• [WHAT TO PRODUCE] The entries below must be retyped exactly. Pictures are to be omitted.

[INFORMATION PROVIDED Boundary: Start]

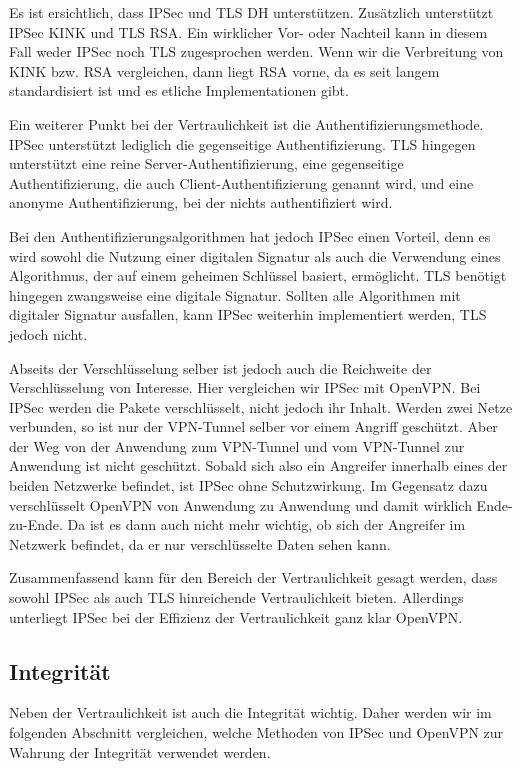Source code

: \documentclass[12pt]{scrartcl}
\begin{document}

Es ist ersichtlich, dass IPSec und TLS DH unterstützen. Zusätzlich unterstützt IPSec KINK und TLS RSA. Ein wirklicher Vor- oder Nachteil kann in diesem Fall weder IPSec noch TLS zugesprochen werden. Wenn wir die Verbreitung von KINK bzw. RSA vergleichen, dann liegt RSA vorne, da es seit langem standardisiert ist und es etliche Implementationen gibt.

Ein weiterer Punkt bei der Vertraulichkeit ist die Authentifizierungsmethode. IPSec unterstützt lediglich die gegenseitige Authentifizierung. TLS hingegen unterstützt eine reine Server-Authentifizierung, eine gegenseitige Authentifizierung, die auch Client-Authentifizierung genannt wird, und eine anonyme Authentifizierung, bei der nichts authentifiziert wird.\cite{Alshamsi2005}

Bei den Authentifizierungsalgorithmen hat jedoch IPSec einen Vorteil, denn es wird sowohl die Nutzung einer digitalen Signatur als auch die Verwendung eines Algorithmus, der auf einem geheimen Schlüssel basiert, ermöglicht. TLS benötigt hingegen zwangsweise eine digitale Signatur. Sollten alle Algorithmen mit digitaler Signatur ausfallen, kann IPSec weiterhin implementiert werden, TLS jedoch nicht.\cite{Alshamsi2005}

Abseits der Verschlüsselung selber ist jedoch auch die Reichweite der Verschlüsselung von Interesse. Hier vergleichen wir IPSec mit OpenVPN. Bei IPSec werden die Pakete verschlüsselt, nicht jedoch ihr Inhalt. Werden zwei Netze verbunden, so ist nur der VPN-Tunnel selber vor einem Angriff geschützt. Aber der Weg von der Anwendung zum VPN-Tunnel und vom VPN-Tunnel zur Anwendung ist nicht geschützt. Sobald sich also ein Angreifer innerhalb eines der beiden Netzwerke befindet, ist IPSec ohne Schutzwirkung.
Im Gegensatz dazu verschlüsselt OpenVPN von Anwendung zu Anwendung und damit wirklich Ende-zu-Ende. Da ist es dann auch nicht mehr wichtig, ob sich der Angreifer im Netzwerk befindet, da er nur verschlüsselte Daten sehen kann.\cite{Sun2011}

Zusammenfassend kann für den Bereich der Vertraulichkeit gesagt werden, dass sowohl IPSec als auch TLS hinreichende Vertraulichkeit bieten. Allerdings unterliegt IPSec bei der Effizienz der Vertraulichkeit ganz klar OpenVPN.

\subsection{Integrität}
Neben der Vertraulichkeit ist auch die Integrität wichtig. Daher werden wir im folgenden Abschnitt vergleichen, welche Methoden von IPSec und OpenVPN zur Wahrung der Integrität verwendet werden.
\end{document}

[INFORMATION PROVIDED Boundary: End]

• [OUTPUT OF THE TASK]
Source code

: \documentclass[12pt]{scrartcl}
\begin{document}

Es ist ersichtlich, dass IPSec und TLS DH unterstützen. Zusätzlich unterstützt IPSec KINK und TLS RSA. Ein wirklicher Vor- oder Nachteil kann in diesem Fall weder IPSec noch TLS zugesprochen werden. Wenn wir die Verbreitung von KINK bzw. RSA vergleichen, dann liegt RSA vorne, da es seit langem standardisiert ist und es etliche Implementationen gibt.

Ein weiterer Punkt bei der Vertraulichkeit ist die Authentifizierungsmethode. IPSec unterstützt lediglich die gegenseitige Authentifizierung. TLS hingegen unterstützt eine reine Server-Authentifizierung, eine gegenseitige Authentifizierung, die auch Client-Authentifizierung genannt wird, und eine anonyme Authentifizierung, bei der nichts authentifiziert wird.\cite{Alshamsi2005}

Bei den Authentifizierungsalgorithmen hat jedoch IPSec einen Vorteil, denn es wird sowohl die Nutzung einer digitalen Signatur als auch die Verwendung eines Algorithmus, der auf einem geheimen Schlüssel basiert, ermöglicht. TLS benötigt hingegen zwangsweise eine digitale Signatur. Sollten alle Algorithmen mit digitaler Signatur ausfallen, kann IPSec weiterhin implementiert werden, TLS jedoch nicht.\cite{Alshamsi2005}

Abseits der Verschlüsselung selber ist jedoch auch die Reichweite der Verschlüsselung von Interesse. Hier vergleichen wir IPSec mit OpenVPN. Bei IPSec werden die Pakete verschlüsselt, nicht jedoch ihr Inhalt. Werden zwei Netze verbunden, so ist nur der VPN-Tunnel selber vor einem Angriff geschützt. Aber der Weg von der Anwendung zum VPN-Tunnel und vom VPN-Tunnel zur Anwendung ist nicht geschützt. Sobald sich also ein Angreifer innerhalb eines der beiden Netzwerke befindet, ist IPSec ohne Schutzwirkung.
Im Gegensatz dazu verschlüsselt OpenVPN von Anwendung zu Anwendung und damit wirklich Ende-zu-Ende. Da ist es dann auch nicht mehr wichtig, ob sich der Angreifer im Netzwerk befindet, da er nur verschlüsselte Daten sehen kann.\cite{Sun2011}

Zusammenfassend kann für den Bereich der Vertraulichkeit gesagt werden, dass sowohl IPSec als auch TLS hinreichende Vertraulichkeit bieten. Allerdings unterliegt IPSec bei der Effizienz der Vertraulichkeit ganz klar OpenVPN.

\subsection{Integrität}
Neben der Vertraulichkeit ist auch die Integrität wichtig. Daher werden wir im folgenden Abschnitt vergleichen, welche Methoden von IPSec und OpenVPN zur Wahrung der Integrität verwendet werden.
\end{document}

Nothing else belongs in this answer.